2. Autonomous Cognitive Model

The system’s cognitive needs are mapped to the dynamic selection of multiobjective cognitive results at multiple cognitive levels. Meanwhile, the cross-layer perception is used to obtain the autonomous reasoning, dynamic decision-making, and resource reallocation of survivable systems, and to realize the self-adaptation to dynamic changes of the cognitive needs and environment security. In addition, cognitive model should reach a balance between formal description and cognitive abstraction, so it can not only accurately describe and reflect the system’s recognition, but also facilitate reasoning, thus providing theoretical support for the study of cognitive ability of survivable system.

2.1. Cross-Layer Recognition

According to different emphasis on cognitive process, cognitive needs, and cognitive elements, the survivable system can be divided into three cognitive layers, namely, access cognitive layer, network cognitive layer, and service cognitive layer, as shown in Figure 1.

Access cognition layer reflects the recognition of the communication capability of available transmission channels, which supports protocol conversion and adaptation of various available channels, and achieves high reliable information transmission through the recognition of channels’ communication capability.

The network cognitive layer shows the unified cognition of cognitive specifications in the cognitive process and goals of cognitive needs. It can realize dynamic reconfiguration and planning constraints of cognitive network resources.

The service cognitive layer reflects the recognition of the matching ability of providing Internet resources required for applications and users. It can serve high QoS service in complex environment, where massive, incomplete, or even malicious service scenarios exist.

2.2. Self-Feedback Mode of Cognitive Units

The cognitive unit structure is similar to Agent in the traditional sense, the basic unit of the realization of cognitive model [1921], which is also the symbol of the autonomous cognitive ability of survivable system. With the self-feedback ability added on the basis of the existing cognitive unit structure, an improved cognitive loop structure is achieved as shown in Figure 2. This structure is a self-feedback evolving structure driven by the self-configuring strategy library of cognitive elements (M-D-E: Monitor-Decide-Execute), which can adjust behaviors, topology, and service parameters with the changes of working environment and task objectives inside and outside the survivable system. Apart from the function of perceiving contexts of normal network events, the structure can also deal with internal and external security threats to enable survivable systems to independently adapt to environment and demand changes.

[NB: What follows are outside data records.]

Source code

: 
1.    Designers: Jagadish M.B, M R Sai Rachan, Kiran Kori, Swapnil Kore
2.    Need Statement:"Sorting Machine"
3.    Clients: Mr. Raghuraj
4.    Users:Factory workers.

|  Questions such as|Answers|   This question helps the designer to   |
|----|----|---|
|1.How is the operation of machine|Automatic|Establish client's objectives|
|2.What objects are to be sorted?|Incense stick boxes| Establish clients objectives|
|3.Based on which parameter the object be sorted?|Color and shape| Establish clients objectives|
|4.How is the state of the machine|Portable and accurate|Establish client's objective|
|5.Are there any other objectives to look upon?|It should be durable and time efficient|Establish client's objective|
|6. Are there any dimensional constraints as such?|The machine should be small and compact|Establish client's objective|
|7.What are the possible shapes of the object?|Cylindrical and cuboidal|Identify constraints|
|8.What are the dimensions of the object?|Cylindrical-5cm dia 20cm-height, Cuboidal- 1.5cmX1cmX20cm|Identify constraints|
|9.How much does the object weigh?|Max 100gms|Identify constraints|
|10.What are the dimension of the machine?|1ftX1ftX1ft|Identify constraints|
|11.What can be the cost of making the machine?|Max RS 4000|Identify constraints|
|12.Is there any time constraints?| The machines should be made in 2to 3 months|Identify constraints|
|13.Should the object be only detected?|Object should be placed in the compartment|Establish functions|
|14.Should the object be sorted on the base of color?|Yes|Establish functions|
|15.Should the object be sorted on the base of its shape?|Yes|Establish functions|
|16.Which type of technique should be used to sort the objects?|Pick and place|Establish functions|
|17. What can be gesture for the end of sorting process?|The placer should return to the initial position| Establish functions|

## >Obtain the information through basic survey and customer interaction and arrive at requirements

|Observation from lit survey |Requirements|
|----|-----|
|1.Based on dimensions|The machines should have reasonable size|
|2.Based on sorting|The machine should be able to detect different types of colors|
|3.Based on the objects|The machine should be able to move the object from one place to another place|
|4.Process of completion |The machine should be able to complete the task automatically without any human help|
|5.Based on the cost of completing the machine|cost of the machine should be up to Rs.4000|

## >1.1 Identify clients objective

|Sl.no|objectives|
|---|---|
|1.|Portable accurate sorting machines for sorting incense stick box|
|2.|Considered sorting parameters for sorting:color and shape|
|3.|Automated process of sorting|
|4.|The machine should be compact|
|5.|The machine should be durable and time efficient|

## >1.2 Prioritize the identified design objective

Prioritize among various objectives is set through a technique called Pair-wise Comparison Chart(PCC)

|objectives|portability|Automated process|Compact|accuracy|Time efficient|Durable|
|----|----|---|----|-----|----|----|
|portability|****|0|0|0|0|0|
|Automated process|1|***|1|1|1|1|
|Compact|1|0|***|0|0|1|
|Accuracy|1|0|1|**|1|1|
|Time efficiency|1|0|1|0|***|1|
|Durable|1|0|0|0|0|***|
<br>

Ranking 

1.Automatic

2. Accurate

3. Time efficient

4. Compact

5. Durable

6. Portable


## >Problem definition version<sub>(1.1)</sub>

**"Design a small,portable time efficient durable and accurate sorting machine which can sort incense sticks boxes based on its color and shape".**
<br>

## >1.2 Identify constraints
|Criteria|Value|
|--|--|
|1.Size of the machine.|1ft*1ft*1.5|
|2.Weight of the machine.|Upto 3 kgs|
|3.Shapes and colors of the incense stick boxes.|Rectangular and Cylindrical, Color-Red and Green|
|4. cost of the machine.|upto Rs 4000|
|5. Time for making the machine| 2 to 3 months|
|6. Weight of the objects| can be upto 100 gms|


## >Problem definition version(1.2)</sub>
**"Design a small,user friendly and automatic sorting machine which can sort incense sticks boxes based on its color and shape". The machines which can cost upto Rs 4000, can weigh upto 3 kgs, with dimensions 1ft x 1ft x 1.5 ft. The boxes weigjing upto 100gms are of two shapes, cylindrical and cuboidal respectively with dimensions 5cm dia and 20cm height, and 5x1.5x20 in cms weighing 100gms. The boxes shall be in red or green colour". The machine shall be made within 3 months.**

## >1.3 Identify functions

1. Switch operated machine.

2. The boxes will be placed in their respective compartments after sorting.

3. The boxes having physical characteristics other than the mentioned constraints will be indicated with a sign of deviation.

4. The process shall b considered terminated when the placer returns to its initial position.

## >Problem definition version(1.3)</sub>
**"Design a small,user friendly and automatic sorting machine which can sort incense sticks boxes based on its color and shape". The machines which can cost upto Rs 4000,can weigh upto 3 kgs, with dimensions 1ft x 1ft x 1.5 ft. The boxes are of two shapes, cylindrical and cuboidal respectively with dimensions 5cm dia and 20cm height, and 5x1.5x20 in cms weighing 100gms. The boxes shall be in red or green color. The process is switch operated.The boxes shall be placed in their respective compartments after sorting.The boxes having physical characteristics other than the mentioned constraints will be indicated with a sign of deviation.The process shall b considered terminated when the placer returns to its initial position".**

The self-feedback mechanism of cognitive unit is shown in Figure 3, which includes local, domain-level, and global feedbacks. Each layer is composed of several cognitive units to achieve global, domain, and local cognition of the system’s cognitive behaviors. Results of local feedback can obtain the local optimal solution to the goal of cognitive needs; global feedback can coordinate the feedback results at domain and local levels and obtain the global optimal or suboptimal solution.

Cognitive units can obtain self-configuration of cognitive elements with a self-feedback mechanism. There are two cases:

2.2.1. Preset Self-Configuration

When matchable strategies are found in existing strategy libraries, the configuration strategy in the preset cognitive rule set will analyze and reason the system, as shown in Figure 4.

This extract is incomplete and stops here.